Task to carry out —
Would you please repeat, word for word, only the lines from the one holding "- 퇴사발표 이후 보안서약서를 작성후 즉시 AWS IAM 키를 제거합니다." through the one holding "- Add business logic to Add" in the material below, without the pictures?

Source material —
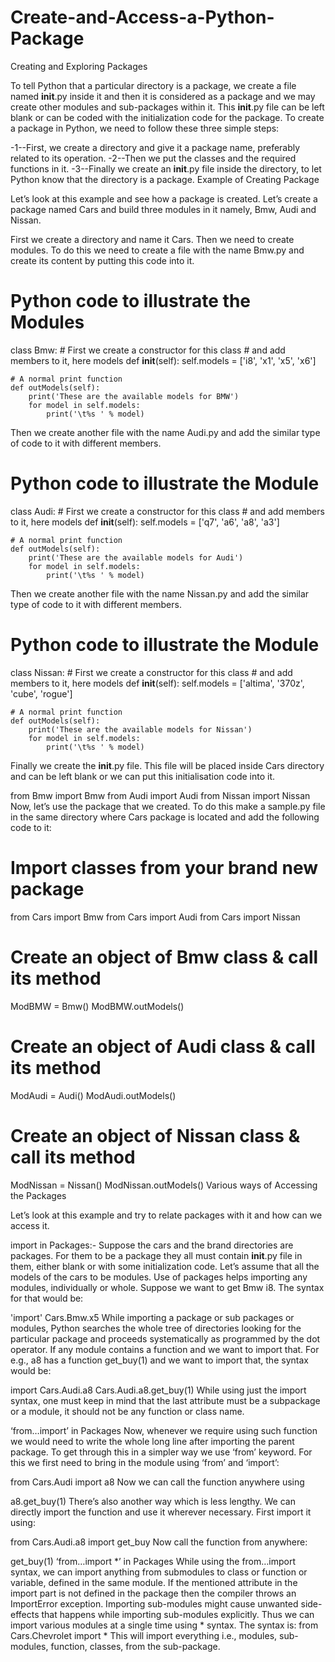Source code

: # Create-and-Access-a-Python-Package

Creating and Exploring Packages

To tell Python that a particular directory is a package, we create a file named __init__.py inside it and then it is considered as a package and we may create other      modules and sub-packages within it. This __init__.py file can be left blank or can be coded with the initialization code for the package.
   To create a package in Python, we need to follow these three simple steps:

-1--First, we create a directory and give it a package name, preferably related to its operation.
-2--Then we put the classes and the required functions in it.
-3--Finally we create an __init__.py file inside the directory, to let Python know that the directory is a package.
    Example of Creating Package


Let’s look at this example and see how a package is created. Let’s create a package named Cars and build three modules in it namely, Bmw, Audi and Nissan.

First we create a directory and name it Cars.
Then we need to create modules. To do this we need to create a file with the name Bmw.py and create its content by putting this code into it.

# Python code to illustrate the Modules
class Bmw:
    # First we create a constructor for this class
    # and add members to it, here models
    def __init__(self):
        self.models = ['i8', 'x1', 'x5', 'x6']
   
    # A normal print function
    def outModels(self):
        print('These are the available models for BMW')
        for model in self.models:
            print('\t%s ' % model)
Then we create another file with the name Audi.py and add the similar type of code to it with different members.


# Python code to illustrate the Module
class Audi:
    # First we create a constructor for this class
    # and add members to it, here models
    def __init__(self):
        self.models = ['q7', 'a6', 'a8', 'a3']
  
    # A normal print function
    def outModels(self):
        print('These are the available models for Audi')
        for model in self.models:
            print('\t%s ' % model)
Then we create another file with the name Nissan.py and add the similar type of code to it with different members.


# Python code to illustrate the Module
class Nissan:
    # First we create a constructor for this class
    # and add members to it, here models
    def __init__(self):
        self.models = ['altima', '370z', 'cube', 'rogue']
  
    # A normal print function
    def outModels(self):
        print('These are the available models for Nissan')
        for model in self.models:
            print('\t%s ' % model)
Finally we create the __init__.py file. This file will be placed inside Cars directory and can be left blank or we can put this initialisation code into it.

from Bmw import Bmw
from Audi import Audi
from Nissan import Nissan
Now, let’s use the package that we created. To do this make a sample.py file in the same directory where Cars package is located and add the following code to it:


# Import classes from your brand new package
from Cars import Bmw
from Cars import Audi
from Cars import Nissan
   
# Create an object of Bmw class & call its method
ModBMW = Bmw()
ModBMW.outModels()
   
# Create an object of Audi class & call its method
ModAudi = Audi()
ModAudi.outModels()
  
# Create an object of Nissan class & call its method
ModNissan = Nissan()
ModNissan.outModels()
Various ways of Accessing the Packages

Let’s look at this example and try to relate packages with it and how can we access it.


import in Packages:-
Suppose the cars and the brand directories are packages. For them to be a package they all must contain __init__.py file in them, either blank or with some initialization code. Let’s assume that all the models of the cars to be modules. Use of packages helps importing any modules, individually or whole.
Suppose we want to get Bmw i8. The syntax for that would be:

'import' Cars.Bmw.x5 
While importing a package or sub packages or modules, Python searches the whole tree of directories looking for the particular package and proceeds systematically as programmed by the dot operator.
If any module contains a function and we want to import that. For e.g., a8 has a function get_buy(1) and we want to import that, the syntax would be:

import Cars.Audi.a8
Cars.Audi.a8.get_buy(1)
While using just the import syntax, one must keep in mind that the last attribute must be a subpackage or a module, it should not be any function or class name.

‘from…import’ in Packages
Now, whenever we require using such function we would need to write the whole long line after importing the parent package. To get through this in a simpler way we use ‘from’ keyword. For this we first need to bring in the module using ‘from’ and ‘import’:

from Cars.Audi import a8
Now we can call the function anywhere using

a8.get_buy(1)
There’s also another way which is less lengthy. We can directly import the function and use it wherever necessary. First import it using:

from Cars.Audi.a8 import get_buy
Now call the function from anywhere:

get_buy(1)
‘from…import *’ in Packages
While using the from…import syntax, we can import anything from submodules to class or function or variable, defined in the same module. If the mentioned attribute in the import part is not defined in the package then the compiler throws an ImportError exception.
Importing sub-modules might cause unwanted side-effects that happens while importing sub-modules explicitly. Thus we can import various modules at a single time using * syntax. The syntax is:
from Cars.Chevrolet import *
This will import everything i.e., modules, sub-modules, function, classes, from the sub-package.
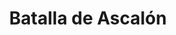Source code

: ﻿---
title: "Batalla de Ascalón"
permalink: periodes_448.html
layout: periode
dataInici: 1099-08-12
sidebar: periodes
pares:
  - 222:
    title: "Primera Cruzada"
    dataInici: "(1096)"
    dataFi: "(1099)"

fills:
jocsPrincipals:
jocsEscenaris:
jocsEpoca:
  - title: "Infidel"
    bggId: 62225
    escenari: "Ascalon"

  - title: "Epées et croisades"
    bggId: 38925
    escenari: "Ascalon"

  - title: "The Crusades"
    bggId: 36698
    escenari: "Ascalon"
    dataInici: 
    dataFi: 

  - title: "Men at Arms"
    bggId: 8327
    escenari: "Ascalon"

jocsEpocaEscenaris:
---
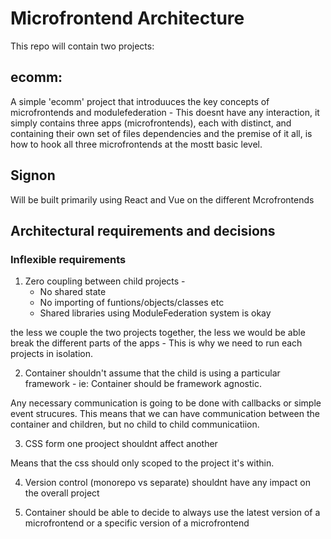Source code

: # **Microfrontend Architecture**

This repo will contain two projects: <br /> 
 ## **ecomm:**
 A simple 'ecomm' project that introduuces the key concepts of microfrontends and modulefederation - This doesnt have any interaction, it simply contains three apps (microfrontends), each with distinct, and containing their own set of files dependencies and the premise of it all, is how to hook all three microfrontends at the mostt basic level.


 ## **Signon**
 Will be built primarily using React and Vue on the different Mcrofrontends


 ## **Architectural requirements and decisions**
 ### **Inflexible requirements**

1. Zero coupling between child projects -
    - No shared state
    - No importing of funtions/objects/classes etc
    - Shared libraries using ModuleFederation system is okay

 the less we couple the two projects together, the less we would be able break the different parts of the apps - This is why we need to run each projects in isolation.

 2. Container shouldn't assume that the child is using a particular framework - ie: Container should be framework agnostic.


Any necessary communication is going to be done with callbacks or simple event strucures. 
This means that we can have communication between the container and children, but no child to child communicatiion.

3. CSS form one prooject shouldnt affect another

Means that the css should only scoped to the project it's within.

4. Version control (monorepo vs separate) shouldnt have any impact on the  overall project

5. Container should be able to decide to always use the latest version of a microfrontend or a specific version of a microfrontend
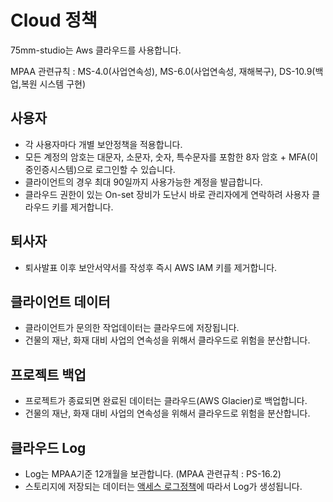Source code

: # Cloud 정책
75mm-studio는 Aws 클라우드를 사용합니다.

MPAA 관련규칙 : MS-4.0(사업연속성), MS-6.0(사업연속성, 재해복구), DS-10.9(백업,복원 시스템 구현)

## 사용자
- 각 사용자마다 개별 보안정책을 적용합니다.
- 모든 계정의 암호는 대문자, 소문자, 숫자, 특수문자를 포함한 8자 암호 + MFA(이중인증시스템)으로 로그인할 수 있습니다.
- 클라이언트의 경우 최대 90일까지 사용가능한 계정을 발급합니다.
- 클라우드 권한이 있는 On-set 장비가 도난시 바로 관리자에게 연락하려 사용자 클라우드 키를 제거합니다.

## 퇴사자
- 퇴사발표 이후 보안서약서를 작성후 즉시 AWS IAM 키를 제거합니다.

## 클라이언트 데이터
- 클라이언트가 문의한 작업데이터는 클라우드에 저장됩니다.
- 건물의 재난, 화재 대비 사업의 연속성을 위해서 클라우드로 위험을 분산합니다.

## 프로젝트 백업
- 프로젝트가 종료되면 완료된 데이터는 클라우드(AWS Glacier)로 백업합니다.
- 건물의 재난, 화재 대비 사업의 연속성을 위해서 클라우드로 위험을 분산합니다.

## 클라우드 Log
- Log는 MPAA기준 12개월을 보관합니다. (MPAA 관련규칙 : PS-16.2)
- 스토리지에 저장되는 데이터는 [액세스 로그정책](https://docs.aws.amazon.com/ko_kr/AmazonS3/latest/dev/ServerLogs.html#BucketLoggingStatusChanges)에 따라서 Log가 생성됩니다.
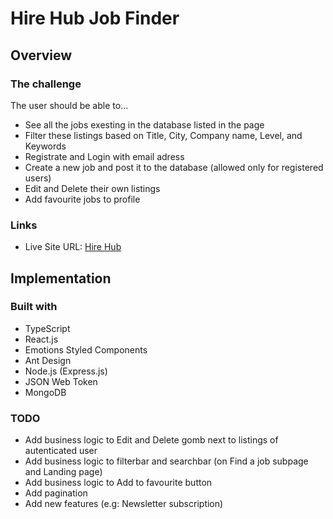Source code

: # Hire Hub Job Finder

## Overview

### The challenge

The user should be able to…
  - See all the jobs exesting in the database listed in the page
  - Filter these listings based on Title, City, Company name, Level, and Keywords 
  - Registrate and Login with email adress
  - Create a new job and post it to the database (allowed only for registered users)
  - Edit and Delete their own listings
  - Add favourite jobs to profile

### Links

- Live Site URL: [Hire Hub](https://hire-hub.herokuapp.com/)

## Implementation

### Built with

- TypeScript
- React.js
- Emotions Styled Components
- Ant Design
- Node.js (Express.js)
- JSON Web Token
- MongoDB

### TODO

- Add business logic to Edit and Delete gomb next to listings of autenticated user
- Add business logic to filterbar and searchbar (on Find a job subpage and Landing page)
- Add business logic to Add to favourite button
- Add pagination
- Add new features (e.g: Newsletter subscription)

Exercise output —
- 퇴사발표 이후 보안서약서를 작성후 즉시 AWS IAM 키를 제거합니다.

## 클라이언트 데이터
- 클라이언트가 문의한 작업데이터는 클라우드에 저장됩니다.
- 건물의 재난, 화재 대비 사업의 연속성을 위해서 클라우드로 위험을 분산합니다.

## 프로젝트 백업
- 프로젝트가 종료되면 완료된 데이터는 클라우드(AWS Glacier)로 백업합니다.
- 건물의 재난, 화재 대비 사업의 연속성을 위해서 클라우드로 위험을 분산합니다.

## 클라우드 Log
- Log는 MPAA기준 12개월을 보관합니다. (MPAA 관련규칙 : PS-16.2)
- 스토리지에 저장되는 데이터는 [액세스 로그정책](https://docs.aws.amazon.com/ko_kr/AmazonS3/latest/dev/ServerLogs.html#BucketLoggingStatusChanges)에 따라서 Log가 생성됩니다.
Source code

: # Hire Hub Job Finder

## Overview

### The challenge

The user should be able to…
  - See all the jobs exesting in the database listed in the page
  - Filter these listings based on Title, City, Company name, Level, and Keywords 
  - Registrate and Login with email adress
  - Create a new job and post it to the database (allowed only for registered users)
  - Edit and Delete their own listings
  - Add favourite jobs to profile

### Links

- Live Site URL: [Hire Hub](https://hire-hub.herokuapp.com/)

## Implementation

### Built with

- TypeScript
- React.js
- Emotions Styled Components
- Ant Design
- Node.js (Express.js)
- JSON Web Token
- MongoDB

### TODO

- Add business logic to Edit and Delete gomb next to listings of autenticated user
- Add business logic to filterbar and searchbar (on Find a job subpage and Landing page)
- Add business logic to Add to favourite button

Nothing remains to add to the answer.